• **INSTRUCTIONS FOR THE TASK**:
Please write out only the lines from the line with "having a Lorentzian" to the line with "Asset Manager A", inclusive, exactly as they stand below, without the pictures.
RECORD SET section start
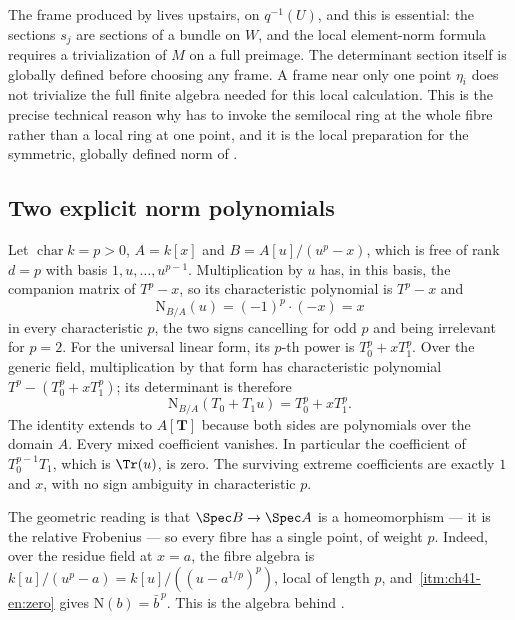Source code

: \begin{remark}
\label{rem:ch41-frame-side}
The frame produced by  lives upstairs, on
$q^{-1}(U)$, and this is essential: the sections $s_j$ are sections of a
bundle on $W$, and the local element-norm formula requires a trivialization of $M$ on
a full preimage.  The determinant section itself is globally defined
before choosing any frame.  A frame near only one point $\eta_i$ does not trivialize the full
finite algebra needed for this local calculation.  This is the precise technical reason why
 has to invoke the semilocal ring at the whole
fibre rather than a local ring at one point, and it is the local preparation for the symmetric, globally defined norm of
.
\end{remark}

\subsection{Two explicit norm polynomials}
\label{sec:ch41-norm-examples}

\begin{example}
\label{ex:ch41-cyclic-degree-p}
Let $\operatorname{char}k=p>0$, $A=k[x]$ and
$B=A[u]/(u^p-x)$, which is free of rank $d=p$ with basis
$1,u,\dots,u^{p-1}$.  Multiplication by $u$ has, in this basis, the
companion matrix of $T^p-x$, so its characteristic polynomial is
$T^p-x$ and
\[
 \mathrm N_{B/A}(u)=(-1)^p\cdot(-x)=x
\]
in every characteristic $p$, the two signs cancelling for odd $p$ and
being irrelevant for $p=2$.  For the universal linear form, its $p$-th power is
$T_0^p+xT_1^p$.  Over the generic field, multiplication by that form
has characteristic polynomial
$T^p-(T_0^p+xT_1^p)$; its determinant is therefore
\[
 \mathrm N_{B/A}(T_0+T_1u)=T_0^p+xT_1^p .
\]
The identity extends to $A[\mathbf T]$ because both sides are
polynomials over the domain $A$.  Every mixed coefficient vanishes.
In particular the coefficient of $T_0^{p-1}T_1$, which is
$\Tr(u)$, is zero.  The surviving extreme coefficients are exactly
$1$ and $x$, with no sign ambiguity in characteristic $p$.

The geometric reading is that $\Spec B\to\Spec A$ is a homeomorphism ---
it is the relative Frobenius --- so every fibre has a single point, of
weight $p$.  Indeed, over the residue field at $x=a$, the fibre algebra
is $k[u]/(u^p-a)=k[u]/((u-a^{1/p})^p)$, local of length $p$, and
\,\cref{itm:ch41-en:zero} gives
$\mathrm N(b)=\bar b^{\,p}$.  This is the algebra behind
.
\end{example}

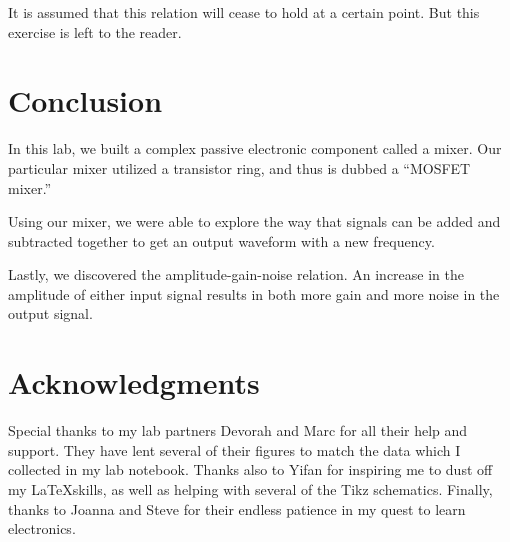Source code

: \documentclass[lettersize,journal]{IEEEtran}
\begin{document}
It is assumed that this relation will cease to hold at a certain point. But this exercise is left to the reader.

\section{Conclusion}

In this lab, we built a complex passive electronic component called a mixer. Our particular mixer utilized a transistor ring, and thus is dubbed a ``MOSFET mixer.''

Using our mixer, we were able to explore the way that signals can be added and subtracted together to get an output waveform with a new frequency.

Lastly, we discovered the amplitude-gain-noise relation. An increase in the amplitude of either input signal results in both more gain and more noise in the output signal.

\section*{Acknowledgments}
Special thanks to my lab partners Devorah and Marc for all their help and support. They have lent several of their figures to match the data which I collected in my lab notebook. Thanks also to Yifan for inspiring me to dust off my \LaTeX skills, as well as helping with several of the Tikz schematics. Finally, thanks to Joanna and Steve for their endless patience in my quest to learn electronics.



% 


\end{document}
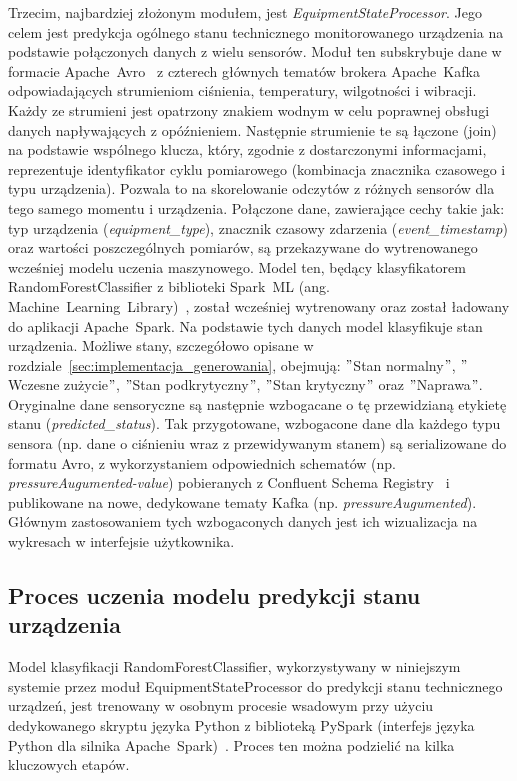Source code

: Trzecim, najbardziej złożonym modułem, jest \textit{EquipmentStateProcessor}. Jego celem jest predykcja ogólnego stanu technicznego monitorowanego urządzenia na podstawie połączonych danych z wielu sensorów. Moduł ten subskrybuje dane w formacie \mbox{Apache Avro}~\cite{avro_documentation} z czterech głównych tematów brokera \mbox{Apache Kafka} odpowiadających strumieniom ciśnienia, temperatury, wilgotności i wibracji. Każdy ze strumieni jest opatrzony znakiem wodnym w celu poprawnej obsługi danych napływających z opóźnieniem. Następnie strumienie te są łączone (join) na podstawie wspólnego klucza, który, zgodnie z dostarczonymi informacjami, reprezentuje identyfikator cyklu pomiarowego (kombinacja znacznika czasowego i typu urządzenia). Pozwala to na skorelowanie odczytów z różnych sensorów dla tego samego momentu i urządzenia. Połączone dane, zawierające cechy takie jak: typ urządzenia (\textit{equipment\_type}), znacznik czasowy zdarzenia (\textit{event\_timestamp}) oraz wartości poszczególnych pomiarów, są przekazywane do wytrenowanego wcześniej modelu uczenia maszynowego. Model ten, będący klasyfikatorem RandomForestClassifier z biblioteki \mbox{Spark ML} (ang. \mbox{Machine Learning Library})~\cite{spark_mllib_reference}, został wcześniej wytrenowany oraz został ładowany do aplikacji \mbox{Apache Spark}. Na podstawie tych danych model klasyfikuje stan urządzenia. Możliwe stany, szczegółowo opisane w rozdziale~\ref{sec:implementacja_generowania}, obejmują: \("\)Stan normalny\("\), \("\)Wczesne zużycie\("\), \("\)Stan podkrytyczny\("\), \("\)Stan krytyczny\("\) oraz \("\)Naprawa\("\). Oryginalne dane sensoryczne są następnie wzbogacane o tę przewidzianą etykietę stanu (\textit{predicted\_status}). Tak przygotowane, wzbogacone dane dla każdego typu sensora (np. dane o ciśnieniu wraz z przewidywanym stanem) są serializowane do formatu Avro, z wykorzystaniem odpowiednich schematów (np. \textit{pressureAugumented-value}) pobieranych z Confluent Schema Registry~\cite{confluent_schema_registry} i publikowane na nowe, dedykowane tematy Kafka (np. \textit{pressureAugumented}). Głównym zastosowaniem tych wzbogaconych danych jest ich wizualizacja na wykresach w interfejsie użytkownika.

\subsection{Proces uczenia modelu predykcji stanu urządzenia}
\label{subsec:uczenie_modelu_stanu}

Model klasyfikacji RandomForestClassifier, wykorzystywany w niniejszym systemie przez moduł EquipmentStateProcessor do predykcji stanu technicznego urządzeń, jest trenowany w osobnym procesie wsadowym przy użyciu dedykowanego skryptu języka Python z biblioteką \mbox{PySpark} (interfejs języka Python dla silnika \mbox{Apache Spark})~\cite{pyspark_docs}. Proces ten można podzielić na kilka kluczowych etapów.

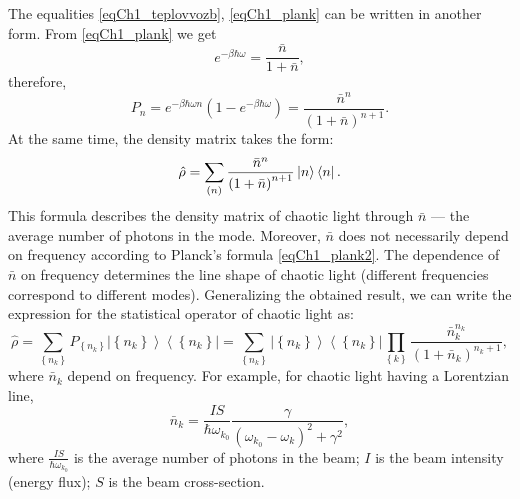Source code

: The equalities \eqref{eqCh1_teplovvozb}, \eqref{eqCh1_plank} can be written in
another form. From \eqref{eqCh1_plank} we get 
\[
e^{-\beta \hbar \omega} = \frac{\bar{n}}{1 + \bar{n}},
\]
therefore, 
\begin{equation}
P_n = e^{-\beta \hbar \omega n} \left(1  -  e^{-\beta \hbar
  \omega}\right) = \frac{\bar{n}^n}{\left(1 + \bar{n}\right)^{n+1}}.
\label{eqCh1_plank2}
\end{equation}
At the same time, the density matrix 
takes the form:
\[
\hat{\rho} = \sum_{(n)}\frac{\bar{n}^n}{\left(1 + \bar{n}\right)^{n+1}}\ket{n}\bra{n}.
\]
This formula describes the density matrix of chaotic light through
$\bar{n}$ — the average number of photons in the mode. Moreover,
$\bar{n}$ does not necessarily depend on frequency according to Planck's formula \eqref{eqCh1_plank2}. The dependence of $\bar{n}$ on frequency
determines the line shape of chaotic light (different frequencies
correspond to different modes). Generalizing the obtained result, we can
write the expression for the statistical operator of chaotic light as:  
\begin{equation}
\hat{\rho} = \sum_{\left\{n_k\right\}} P_{\left\{n_k\right\}} \left|\left\{n_k\right\}\right>\left<\left\{n_k\right\}\right| = 
\sum_{\left\{n_k\right\}} 
 \left|\left\{n_k\right\}\right>\left<\left\{n_k\right\}\right|
\prod_{\left\{k\right\}} 
\frac{\bar{n}_k^{n_k}}{\left(1 + \bar{n}_k\right)^{n_k+1}},
\label{eqCh1_102}
\end{equation}
where $\bar{n}_k$ depend on frequency. For example, for chaotic light
having a Lorentzian line, 
\[
\bar{n}_k = \frac{I S}{\hbar \omega_{k_0}}
\frac{\gamma}{\left(\omega_{k_0} - \omega_{k}\right)^2 + \gamma^2},
\]
where $\frac{I S}{\hbar \omega_{k_0}}$ is the average number of photons in
the beam;  $I$ is the beam intensity (energy flux);  $S$ is the beam cross-section.  
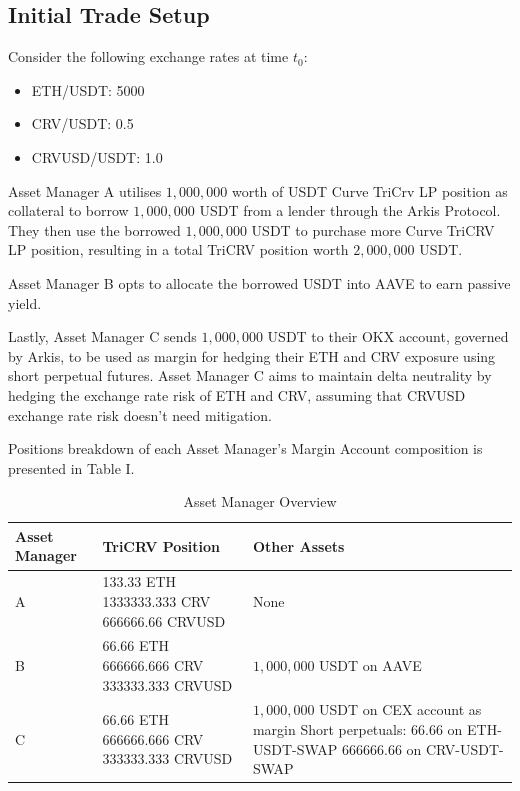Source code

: \documentclass[conference]{IEEEtran}
\begin{document}
\subsection{Initial Trade Setup}
Consider the following exchange rates at time $t_{0}$:
\begin{itemize}
	\item ETH/USDT: 5000
	\item CRV/USDT: 0.5
	\item CRVUSD/USDT: 1.0
\end{itemize}

Asset Manager A utilises $1,000,000$ worth of USDT Curve TriCrv LP position as collateral to borrow $1,000,000$ USDT from a lender through the Arkis Protocol. They then use the borrowed $1,000,000$ USDT to purchase more Curve TriCRV LP position, resulting in a total TriCRV position worth $2,000,000$ USDT.

Asset Manager B opts to allocate the borrowed USDT into AAVE to earn passive yield. 

Lastly, Asset Manager C sends $1,000,000$ USDT to their OKX account, governed by Arkis, to be used as margin for hedging their ETH and CRV exposure using short perpetual futures. Asset Manager C aims to maintain delta neutrality by hedging the exchange rate risk of ETH and CRV, assuming that CRVUSD exchange rate risk doesn’t need mitigation.

Positions breakdown of each Asset Manager's Margin Account composition is presented in Table I.


\begin{table}[h]
\centering
\begin{tabular}{|p{1.5cm}|p{4.5cm}|p{8cm}|}
\hline
\textbf{Asset Manager} & \textbf{TriCRV Position} & \textbf{Other Assets} \\
\hline
A & 
\textbullet{} 133.33 ETH \newline
\textbullet{} 1333333.333 CRV \newline
\textbullet{} 666666.66 CRVUSD
& None \\
\hline
B & 
\textbullet{} 66.66 ETH \newline
\textbullet{} 666666.666 CRV \newline
\textbullet{} 333333.333 CRVUSD
& $1,000,000$ USDT on AAVE \\
\hline
C & 
\textbullet{} 66.66 ETH \newline
\textbullet{} 666666.666 CRV \newline
\textbullet{} 333333.333 CRVUSD
& \textbullet{} $1,000,000$ USDT on CEX account as margin \newline
\textbullet{} Short perpetuals: \newline
  \quad{} \textbullet{} 66.66 on ETH-USDT-SWAP \newline
  \quad{} \textbullet{} 666666.66 on CRV-USDT-SWAP \\
\hline
\end{tabular}
\caption{Asset Manager Overview}
\label{tab:asset-manager-overview}
\end{table}
\end{document}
RECORD SET section end
• **OUTPUT OF THE EXERCISE**:
having a Lorentzian line, 
\[
\bar{n}_k = \frac{I S}{\hbar \omega_{k_0}}
\frac{\gamma}{\left(\omega_{k_0} - \omega_{k}\right)^2 + \gamma^2},
\]
where $\frac{I S}{\hbar \omega_{k_0}}$ is the average number of photons in
the beam;  $I$ is the beam intensity (energy flux);  $S$ is the beam cross-section.  
Source code

: \documentclass[conference]{IEEEtran}
\begin{document}
\subsection{Initial Trade Setup}
Consider the following exchange rates at time $t_{0}$:
\begin{itemize}
	\item ETH/USDT: 5000
	\item CRV/USDT: 0.5
	\item CRVUSD/USDT: 1.0
\end{itemize}

Asset Manager A utilises $1,000,000$ worth of USDT Curve TriCrv LP position as collateral to borrow $1,000,000$ USDT from a lender through the Arkis Protocol. They then use the borrowed $1,000,000$ USDT to purchase more Curve TriCRV LP position, resulting in a total TriCRV position worth $2,000,000$ USDT.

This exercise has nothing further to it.